Within the listing below, locate all lines containing the word "Perguntas". Copy each one.

* **STUDY MATERIAL**:

Content starts

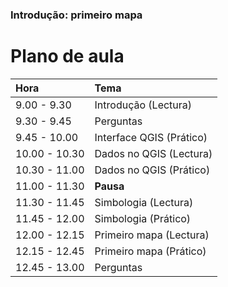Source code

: ### Introdução: primeiro mapa

# Plano de aula

| **Hora**         |   **Tema**   |
|:--------------|:-----------|
| 9.00 - 9.30 | Introdução (Lectura) |
| 9.30 - 9.45 | Perguntas |
| 9.45 - 10.00 | Interface QGIS (Prático) |
| 10.00 - 10.30 | Dados no QGIS (Lectura) |
| 10.30 - 11.00 | Dados no QGIS (Prático) |
| 11.00 - 11.30 | **Pausa** | 
| 11.30 - 11.45 | Simbologia (Lectura) |
| 11.45 - 12.00 | Simbologia (Prático) |
| 12.00 - 12.15 | Primeiro mapa (Lectura) |
| 12.15 - 12.45 | Primeiro mapa (Prático) |
| 12.45 - 13.00 | Perguntas |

Content ends

* **OUTPUT BELOW**:
| 9.30 - 9.45 | Perguntas |
| 12.45 - 13.00 | Perguntas |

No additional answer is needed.